In London in 1888 she was initiated into the Order of the Golden Dawn, alongside Oscar Wilde's wife Constance. She later wrote a memoir about Wilde and his mother. In the May of the same year she appeared at the Globe Theatre in London in ‘the Countess de Brémont's Matinee’, playing Rosalind in the forest scenes from AS YOU LIKE IT. The Era said ‘her style was decidedly unsatisfactory’. In 1893, in the course of a review of three volumes by de Brémont, published under the general title of The World of Music, the New York Times reported that ‘it is said that this quondam light of Cincinnati now coruscates amid the incandescents of the Mrs. Leo Hunter circle of London’.

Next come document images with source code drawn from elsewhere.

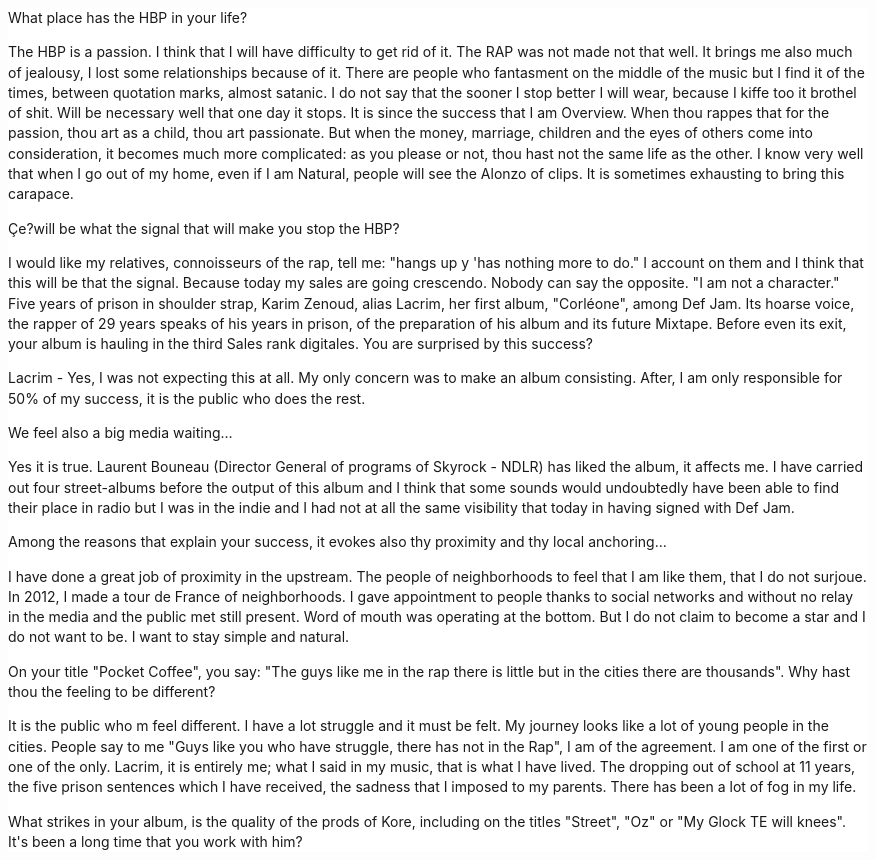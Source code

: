 What place has the HBP in your life?

The HBP is a passion. I think that I will have difficulty to get rid of it. The RAP was not made not that well. It brings me also much of jealousy, I lost some relationships because of it. There are people who fantasment on the middle of the music but I find it of the times, between quotation marks, almost satanic. I do not say that the sooner I stop better I will wear, because I kiffe too it brothel of shit. Will be necessary well that one day it stops. It is since the success that I am Overview. When thou rappes that for the passion, thou art as a child, thou art passionate. But when the money, marriage, children and the eyes of others come into consideration, it becomes much more complicated: as you please or not, thou hast not the same life as the other. I know very well that when I go out of my home, even if I am Natural, people will see the Alonzo of clips. It is sometimes exhausting to bring this carapace.

Çe?will be what the signal that will make you stop the HBP?

I would like my relatives, connoisseurs of the rap, tell me: "hangs up y 'has nothing more to do." I account on them and I think that this will be that the signal. Because today my sales are going crescendo. Nobody can say the opposite. "I am not a character." Five years of prison in shoulder strap, Karim Zenoud, alias Lacrim, her first album, "Corléone", among Def Jam. Its hoarse voice, the rapper of 29 years speaks of his years in prison, of the preparation of his album and its future Mixtape.
Before even its exit, your album is hauling in the third Sales rank digitales. You are surprised by this success?

Lacrim - Yes, I was not expecting this at all. My only concern was to make an album consisting. After, I am only responsible for 50% of my success, it is the public who does the rest.

We feel also a big media waiting…

Yes it is true. Laurent Bouneau (Director General of programs of Skyrock - NDLR) has liked the album, it affects me. I have carried out four street-albums before the output of this album and I think that some sounds would undoubtedly have been able to find their place in radio but I was in the indie and I had not at all the same visibility that today in having signed with Def Jam.

Among the reasons that explain your success, it evokes also thy proximity and thy local anchoring…

I have done a great job of proximity in the upstream. The people of neighborhoods to feel that I am like them, that I do not surjoue. In 2012, I made a tour de France of neighborhoods. I gave appointment to people thanks to social networks and without no relay in the media and the public met still present. Word of mouth was operating at the bottom. But I do not claim to become a star and I do not want to be. I want to stay simple and natural.

On your title "Pocket Coffee", you say: "The guys like me in the rap there is little but in the cities there are thousands". Why hast thou the feeling to be different?

It is the public who m feel different. I have a lot struggle and it must be felt. My journey looks like a lot of young people in the cities. People say to me "Guys like you who have struggle, there has not in the Rap", I am of the agreement. I am one of the first or one of the only. Lacrim, it is entirely me; what I said in my music, that is what I have lived. The dropping out of school at 11 years, the five prison sentences which I have received, the sadness that I imposed to my parents. There has been a lot of fog in my life.



What strikes in your album, is the quality of the prods of Kore, including on the titles "Street", "Oz" or "My Glock TE will knees". It's been a long time that you work with him?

She spent some time in South Africa. On her departure from the country in June 1890, it was reported that she had a novel based on her experiences there in progress, and had begun preparing a lecture on life in the Transvaal, focussing on the social effects of the discovery of gold. ‘The Gentleman Digger’ was published the next year, its characters thinly disguised versions of real people.
In 1894, while working for St Paul's magazine in London, she wrote to the librettist W.S. Gilbert requesting an interview. He replied, saying that he would cooperate in return for a fee of 20 guineas. She wrote back saying that she anticipated ’the pleasure of writing Mr Gilbert's obituary for nothing’. Gilbert retaliated by sending letters to the press which referred to ‘a lady styling herself the Countess de Brémont’. She sued Gilbert for libel, claiming that he had implied that she had no right to her title. Gilbert told the court that he had no knowledge of de Brémont except for the letter, and the jury found in his favour.
She was in London during the First World War, where her experiences of German air-raids inspired her novel ‘The Black Opal’.”